What if we challenged the university’s notion of “diversity” in a meaningful way?
This gets complicated, so bear with me here. As things stand now, the university periodically hosts a “Diverse People from International Places”-type event. At these events, people from other countries typically present dances, clothing and food from their respective countries.
What’s wrong with that, you ask? Well, nothing. It’s fine to sample the clothing, food and cultural customs from other nations. But that’s not really the point of diversity, in my opinion.
To me, diversity is about understanding people whose points of view and life experiences are different and varied, so that we might better understand each other and work together. And our points of view and life experiences are not shaped merely by food, clothing, dances and music.
In other words, I would argue that the university is taking the easy road to diversity. I think it is practicing tokenism.
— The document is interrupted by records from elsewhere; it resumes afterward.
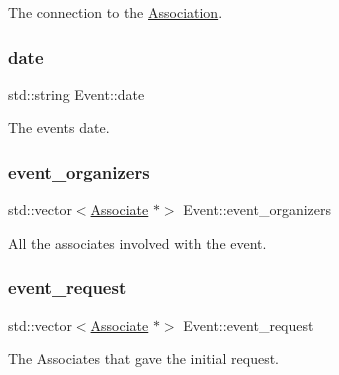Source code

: The connection to the \hyperlink{classAssociation}{Association}. 

\mbox{\label{classEvent_a9a93c9d38211f84cd6e347690e177f11}} 
\subsubsection{\texorpdfstring{date}{date}}
{\footnotesize\ttfamily std\+::string Event\+::date\hspace{0.3cm}{\ttfamily [protected]}}



The event\textquotesingle{}s date. 

\mbox{\label{classEvent_ad35e04c759fdbfad75aed0b6e2eef63c}} 
\subsubsection{\texorpdfstring{event\+\_\+organizers}{event\_organizers}}
{\footnotesize\ttfamily std\+::vector$<$\hyperlink{classAssociate}{Associate} $\ast$$>$ Event\+::event\+\_\+organizers\hspace{0.3cm}{\ttfamily [protected]}}



All the associates involved with the event. 

\mbox{\label{classEvent_a6cec387dca85f0a0e8419cfc94eb320e}} 
\subsubsection{\texorpdfstring{event\+\_\+request}{event\_request}}
{\footnotesize\ttfamily std\+::vector$<$\hyperlink{classAssociate}{Associate} $\ast$$>$ Event\+::event\+\_\+request\hspace{0.3cm}{\ttfamily [protected]}}



The Associates that gave the initial request. 

\mbox{\label{classEvent_a3d1f28a3bde9ab718d5b0003f8ab5129}} 
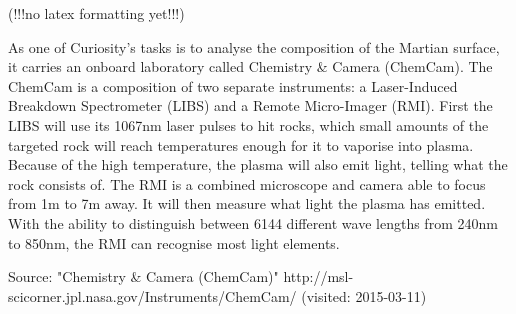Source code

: (!!!no latex formatting yet!!!)

As one of Curiosity's tasks is to analyse the composition of the Martian surface, it carries an onboard laboratory called Chemistry & Camera (ChemCam).
 The ChemCam is a composition of two separate instruments: a Laser-Induced Breakdown Spectrometer (LIBS) and a Remote Micro-Imager (RMI).
 First the LIBS will use its 1067nm laser pulses to hit rocks, which small amounts of the targeted rock will reach temperatures enough for it to vaporise into plasma.
 Because of the high temperature, the plasma will also emit light, telling what the rock consists of.
 The RMI is a combined microscope and camera able to focus from 1m to 7m away.
 It will then measure what light the plasma has emitted.
 With the ability to distinguish between 6144 different wave lengths from 240nm to 850nm, the RMI can recognise most light elements.

Source:
"Chemistry & Camera (ChemCam)"
http://msl-scicorner.jpl.nasa.gov/Instruments/ChemCam/ (visited: 2015-03-11)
Tokenism is…
a policy or practice of limited inclusion of members of a minority group, usually creating a false appearance of inclusive practices, intentional or not. … Classically, token characters have some reduced capacity compared to the other characters and may have bland or inoffensive personalities so as to not be accused of stereotyping negative traits. Instead, their difference may be overemphasized or made “exotic” and glamorous. (Thanks to Wikipedia for this concise definition.)
I think “international students” tend to be lumped into a category that casts them as non-threatening, good-food-eating, colorful-dressing, exotics whose cultures are “fascinating” and “diverse.”
In fact, the students at ISU who come from other countries are often very different from one another, and sometimes NOT very different from American students, depending on how difference is measured. In other words, class, ethnicity, race, language, religion are all factors in making us feel connected to or distinct from other people.
So, let’s say the situation was reversed and ISU students went to school in Egypt, for example. Imagine what an “International Week” celebration might be like. Would we lump “American” students together into one culture — putting together a black Katrina survivor’s cultural experience with a suburban Chicago PIKE fraternity member’s experience, with a farm boy from Cloverdale who commutes to campus? What is lost by lumping these students together?
The same could be said by grouping Korean students, or worse, “Asian” students. Does an upper-caste Hindi Indian woman really share a similar cultural experience with a working class Buddhist Taiwanese man?
So, what would an alternative to this type of event be? Well, our options are complex.
One approach would be to use these “diversity” events to actually go beyond the obvious and tell interesting stories about cultural difference. We could focus on just a few students whose experiences here tell us something about their culture and our own dominant U.S.-ISU culture.
What kinds of American cultural experiences surprised these students? What kinds of cultural/political/religious conflicts or connections exist among students from the same country? You can imagine a white rural Indiana Republican student having some cultural friction with a black South Side Chicago liberal student. The same kinds of conflicts exist among residents of other nations.
The goal here is not to spark conflict, but rather to better understand the challenges and worldviews of the people on our campus. Only then can we host forums and events that focus on bridging understanding and creating healthy dialogue within our campus community.
How does the Obama administration’s approach to foreign policy sit with students from different parts of the world? Some are very receptive to a more diplomatic approach, while others have benefited from the Bush administration approach.
How do students from the Middle East feel on our campus, where some students are Iraq and Afghanistan war veterans? How does technology impact how students from other countries stay connected to their homelands? How do they connect with their fellow countrymen here at ISU?
What kinds of jobs will various students take back in their home countries after they graduate ISU? Some will take very high-paying jobs set up by their elite families. Others will work with the poor in order to develop struggling economies back home.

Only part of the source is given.